FIG. 2D is a diagram presenting an underside view of the invented smart cap of FIG. 1.

FIG. 2E is a diagram presenting a side view of the invented smart cap of FIG. 1.

FIG. 2F is a diagram of the invented smart cap of FIG. 1, from below and to one side.

FIG. 2G is a diagram of the invented smart cap of FIG. 1, in an exploded view as viewed from below and to one side.

FIG. 2H is a diagram presenting a cutaway view of the invented smart cap of FIG. 1.

FIG. 2I is a diagram presenting a side view of the invented smart cap of FIG. 1, with the interior mechanisms visible.

FIG. 3A is a diagram presenting the one way snap fit assembly of the invented smart cap of FIG. 1 in a non-interlocked state wherein the cap cannot be opened.

FIG. 3B is a diagram presenting the one way snap fit assembly of the invented smart cap of FIG. 1 in an interlocked state wherein the cap can be opened.

FIG. 3C is a diagram demonstrating a turning direction of the cap of FIG. 1 for uncoupling with the container of FIG. 1.

FIG. 4A is a diagram presenting a side view of the invented smart cap of FIG. 1, with the interior mechanisms visible and in a disengaged position.

FIG. 4B is a detail from the diagram of FIG. 4A.

FIG. 4C is a diagram presenting a side view of the invented smart cap of FIG. 1, with the interior mechanisms visible and in an engaged position.

FIG. 4D is a detail from the diagram of FIG. 4B.

FIG. 5A is a diagram of the invented cap of FIG. 1 equipped with an alphanumeric keypad for controlling access.

FIG. 5B is a diagram of the invented cap of FIG. 1 equipped with a biometric sensor for controlling access.

FIG. 5C is a diagram of the invented cap of FIG. 1 equipped with a push-button for controlling access.

FIG. 5D is a diagram of the invented cap of FIG. 1 equipped with a touch-pad for controlling access.

FIG. 6 is a block diagram of the smart module of FIG. 2C.

FIG. 7 is a block diagram of the operating device of FIG. 1.

FIG. 8 is a flow chart regarding unlocking the cap, from the perspective of the invented smart cap of FIG. 1.

FIG. 9 is a flow chart regarding unlocking the cap, from the perspective of the operating device of FIG. 1.

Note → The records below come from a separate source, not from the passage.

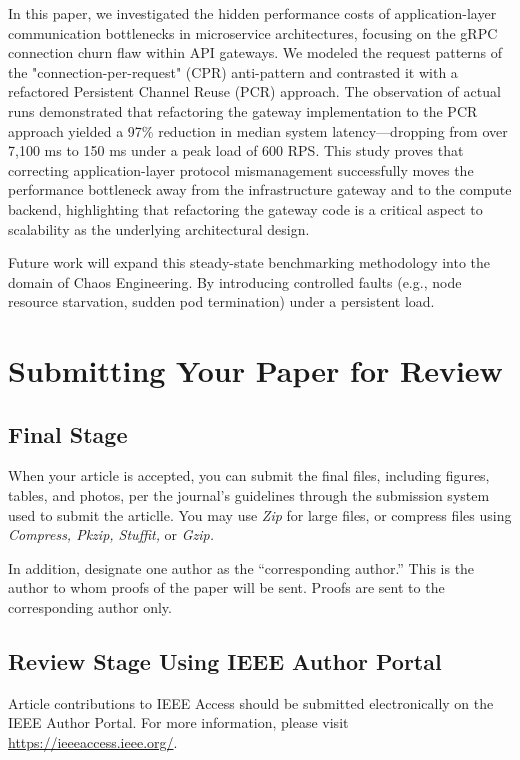 \documentclass{ieeeaccess}
\begin{document}
In this paper, we investigated the hidden performance costs of application-layer communication bottlenecks in microservice architectures, focusing on the gRPC connection churn flaw within API gateways. We modeled the request patterns of the "connection-per-request" (CPR) anti-pattern and contrasted it with a refactored Persistent Channel Reuse (PCR) approach. The observation of actual runs demonstrated that refactoring the gateway implementation to the PCR approach yielded a 97\% reduction in median system latency—dropping from over 7,100 ms to 150 ms under a peak load of 600 RPS. This study proves that correcting application-layer protocol mismanagement successfully moves the performance bottleneck away from the infrastructure gateway and to the compute backend, highlighting that refactoring the gateway code is a critical aspect to scalability as the underlying architectural design.

Future work will expand this steady-state benchmarking methodology into the domain of Chaos Engineering. By introducing controlled faults (e.g., node resource starvation, sudden pod termination) under a persistent load. 

\section{\break Submitting Your Paper for Review}

\subsection{Final Stage}
When your article is accepted, you can submit the final files, including figures, tables, and photos, per the journal's guidelines through the submission system used to submit the articlle.
 You may use \emph{Zip} for large files, or compress files using \emph{Compress, Pkzip, Stuffit,} or \emph{Gzip.}

In addition, designate one author as the ``corresponding author.'' This is the author to
whom proofs of the paper will be sent. Proofs are sent to the corresponding
author only.

\subsection{Review Stage Using IEEE Author Portal}
Article contributions to IEEE Access should be submitted electronically on the IEEE Author Portal. For more information, please visit
\underline{https://ieeeaccess.ieee.org/}.
\end{document}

FIG. 10 is a flow chart regarding gathering and transmitting sensor data, from the perspective of the invented smart cap of FIG. 1.

FIG. 11 is a flow chart regarding receiving and logging sensor data, from the perspective of the operating device of FIG. 1.

DETAILED DESCRIPTION OF DRAWINGS

In the following detailed description of the invention, numerous details, examples, and embodiments of the invention are described. However, it will be clear and apparent to one skilled in the art that the invention is not limited to the embodiments set forth and that the invention can be adapted for any of several applications.

It is to be understood that this invention is not limited to particular aspects of the present invention described, as such may, of course, vary. It is also to be understood that the terminology used herein is for the purpose of describing particular aspects only, and is not intended to be limiting, since the scope of the present invention will be limited only by the appended claims. Methods recited herein may be carried out in any order of the recited events which is logically possible, as well as the recited order of events.

Where a range of values is provided herein, it is understood that each intervening value, to the tenth of the unit of the lower limit unless the context clearly dictates otherwise, between the upper and lower limit of that range and any other stated or intervening value in that stated range, is encompassed within the invention. The upper and lower limits of these smaller ranges may independently be included in the smaller ranges and are also encompassed within the invention, subject to any specifically excluded limit in the stated range. Where the stated range includes one or both of the limits ranges excluding either or both of those included limits are also included in the invention.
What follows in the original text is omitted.